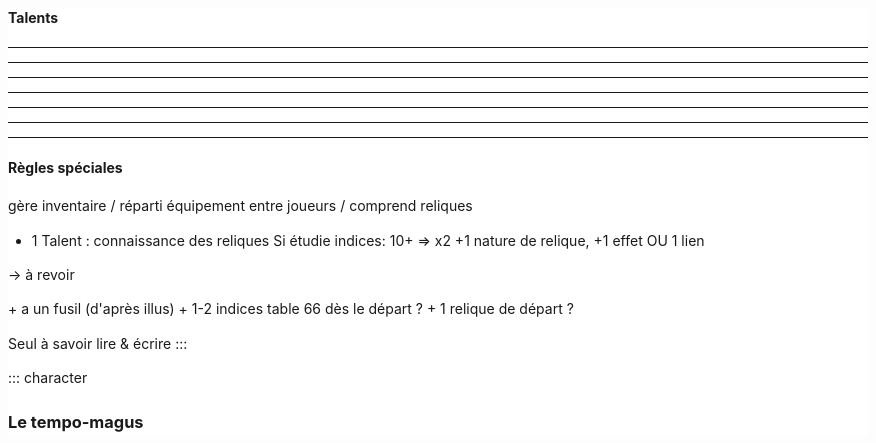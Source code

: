 #### Talents
<hr> <hr> <hr> <hr> <hr> <hr> <hr>

#### Règles spéciales
gère inventaire / réparti équipement entre joueurs / comprend reliques

+ 1 Talent : connaissance des reliques
Si étudie indices:
10+ => x2
+1 nature de relique,
+1 effet OU 1 lien

-> à revoir

\+ a un fusil (d'après illus)
\+ 1-2 indices table 66 dès le départ ?
\+ 1 relique de départ ?

Seul à savoir lire & écrire
:::

::: character
### Le tempo-magus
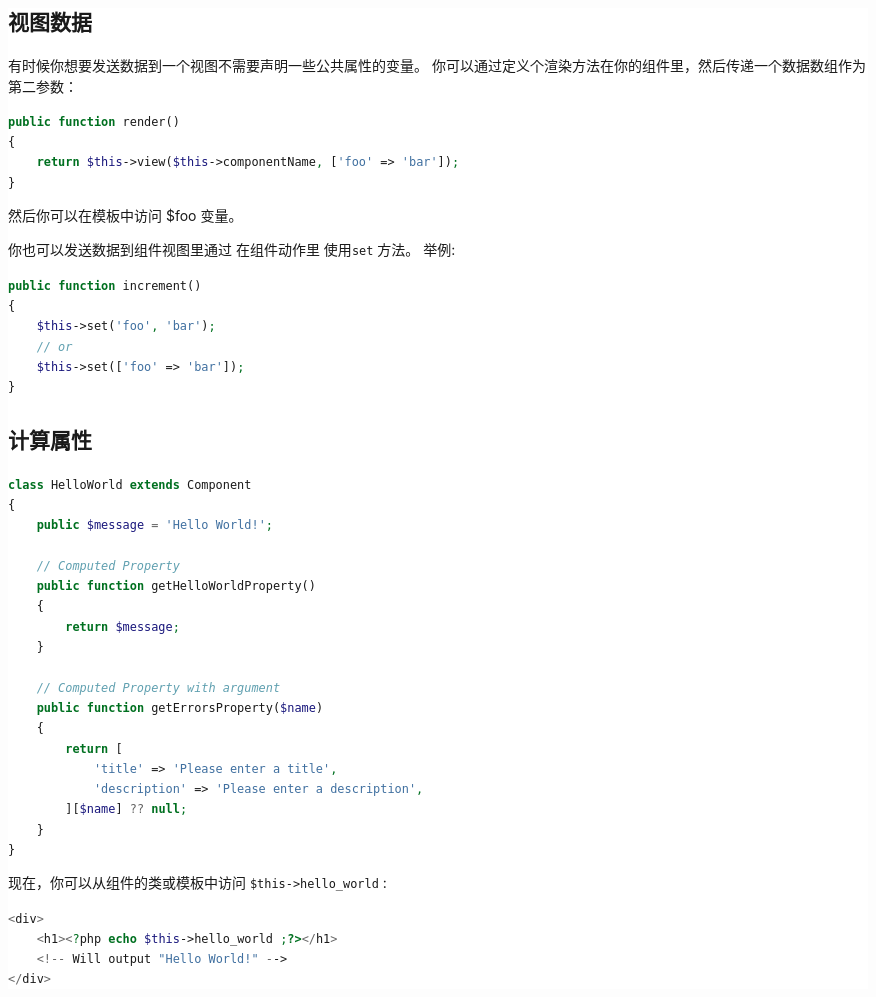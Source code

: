 ## 视图数据

有时候你想要发送数据到一个视图不需要声明一些公共属性的变量。 你可以通过定义个渲染方法在你的组件里，然后传递一个数据数组作为第二参数：

```php
public function render() 
{
	return $this->view($this->componentName, ['foo' => 'bar']);
}
```

然后你可以在模板中访问 $foo 变量。

你也可以发送数据到组件视图里通过 在组件动作里 使用`set` 方法。 举例:

```php
public function increment()
{
	$this->set('foo', 'bar');
	// or
	$this->set(['foo' => 'bar']);
}
```

## 计算属性

```php
class HelloWorld extends Component
{
	public $message = 'Hello World!';
	
   	// Computed Property
	public function getHelloWorldProperty()
	{
		return $message;
	}

   	// Computed Property with argument
	public function getErrorsProperty($name)
	{
		return [
			'title' => 'Please enter a title',
			'description' => 'Please enter a description',
		][$name] ?? null;
	}
}
```
	
现在，你可以从组件的类或模板中访问 `$this->hello_world` :

```php
<div>
	<h1><?php echo $this->hello_world ;?></h1>
	<!-- Will output "Hello World!" -->
</div>
```
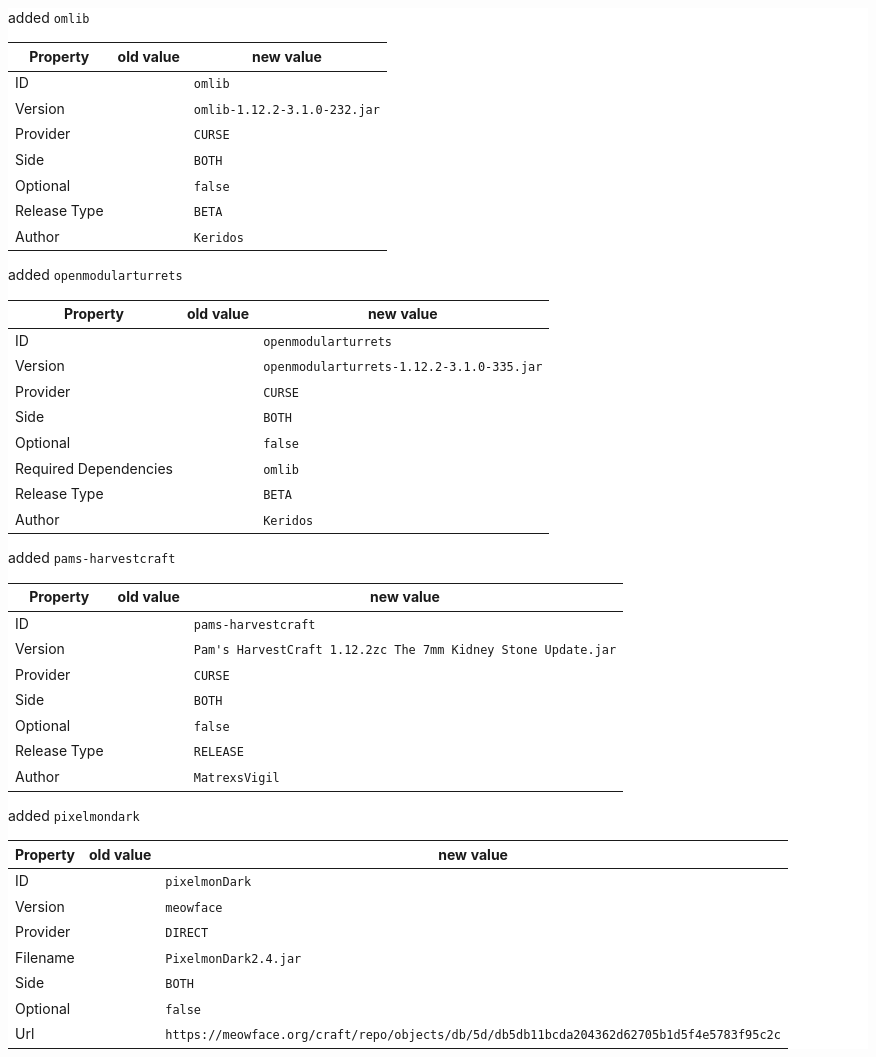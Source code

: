 

added `omlib`

Property | old value | new value
---|---|---
ID |  | `omlib`
Version |  | `omlib-1.12.2-3.1.0-232.jar`
Provider |  | `CURSE`
Side |  | `BOTH`
Optional |  | `false`
Release Type |  | `BETA`
Author |  | `Keridos`



added `openmodularturrets`

Property | old value | new value
---|---|---
ID |  | `openmodularturrets`
Version |  | `openmodularturrets-1.12.2-3.1.0-335.jar`
Provider |  | `CURSE`
Side |  | `BOTH`
Optional |  | `false`
Required Dependencies |  | `omlib`
Release Type |  | `BETA`
Author |  | `Keridos`



added `pams-harvestcraft`

Property | old value | new value
---|---|---
ID |  | `pams-harvestcraft`
Version |  | `Pam's HarvestCraft 1.12.2zc The 7mm Kidney Stone Update.jar`
Provider |  | `CURSE`
Side |  | `BOTH`
Optional |  | `false`
Release Type |  | `RELEASE`
Author |  | `MatrexsVigil`



added `pixelmondark`

Property | old value | new value
---|---|---
ID |  | `pixelmonDark`
Version |  | `meowface`
Provider |  | `DIRECT`
Filename |  | `PixelmonDark2.4.jar`
Side |  | `BOTH`
Optional |  | `false`
Url |  | `https://meowface.org/craft/repo/objects/db/5d/db5db11bcda204362d62705b1d5f4e5783f95c2c`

****

## Exercise requirements
Quote exactly, and nothing besides, the lines from the one with "fusil (d'après illus)" through the end of the records above; include both ends and omit the pictures.

## Expected output
\+ a un fusil (d'après illus)
\+ 1-2 indices table 66 dès le départ ?
\+ 1 relique de départ ?

Seul à savoir lire & écrire
:::

::: character
### Le tempo-magus
Source code

: ## 视图数据

有时候你想要发送数据到一个视图不需要声明一些公共属性的变量。 你可以通过定义个渲染方法在你的组件里，然后传递一个数据数组作为第二参数：

```php
public function render() 
{
	return $this->view($this->componentName, ['foo' => 'bar']);
}
```

然后你可以在模板中访问 $foo 变量。

你也可以发送数据到组件视图里通过 在组件动作里 使用`set` 方法。 举例:

```php
public function increment()
{
	$this->set('foo', 'bar');
	// or
	$this->set(['foo' => 'bar']);
}
```

## 计算属性

```php
class HelloWorld extends Component
{
	public $message = 'Hello World!';
	
   	// Computed Property
	public function getHelloWorldProperty()
	{
		return $message;
	}

   	// Computed Property with argument
	public function getErrorsProperty($name)
	{
		return [
			'title' => 'Please enter a title',
			'description' => 'Please enter a description',
		][$name] ?? null;
	}
}
```
	
现在，你可以从组件的类或模板中访问 `$this->hello_world` :

```php
<div>
	<h1><?php echo $this->hello_world ;?></h1>
	<!-- Will output "Hello World!" -->
</div>
```
Source code

: 

added `omlib`

Property | old value | new value
---|---|---
ID |  | `omlib`
Version |  | `omlib-1.12.2-3.1.0-232.jar`
Provider |  | `CURSE`
Side |  | `BOTH`
Optional |  | `false`
Release Type |  | `BETA`
Author |  | `Keridos`



added `openmodularturrets`

Property | old value | new value
---|---|---
ID |  | `openmodularturrets`
Version |  | `openmodularturrets-1.12.2-3.1.0-335.jar`
Provider |  | `CURSE`
Side |  | `BOTH`
Optional |  | `false`
Required Dependencies |  | `omlib`
Release Type |  | `BETA`
Author |  | `Keridos`



added `pams-harvestcraft`

Property | old value | new value
---|---|---
ID |  | `pams-harvestcraft`
Version |  | `Pam's HarvestCraft 1.12.2zc The 7mm Kidney Stone Update.jar`
Provider |  | `CURSE`
Side |  | `BOTH`
Optional |  | `false`
Release Type |  | `RELEASE`
Author |  | `MatrexsVigil`



added `pixelmondark`

Property | old value | new value
---|---|---
ID |  | `pixelmonDark`
Version |  | `meowface`
Provider |  | `DIRECT`
Filename |  | `PixelmonDark2.4.jar`
Side |  | `BOTH`
Optional |  | `false`
Url |  | `https://meowface.org/craft/repo/objects/db/5d/db5db11bcda204362d62705b1d5f4e5783f95c2c`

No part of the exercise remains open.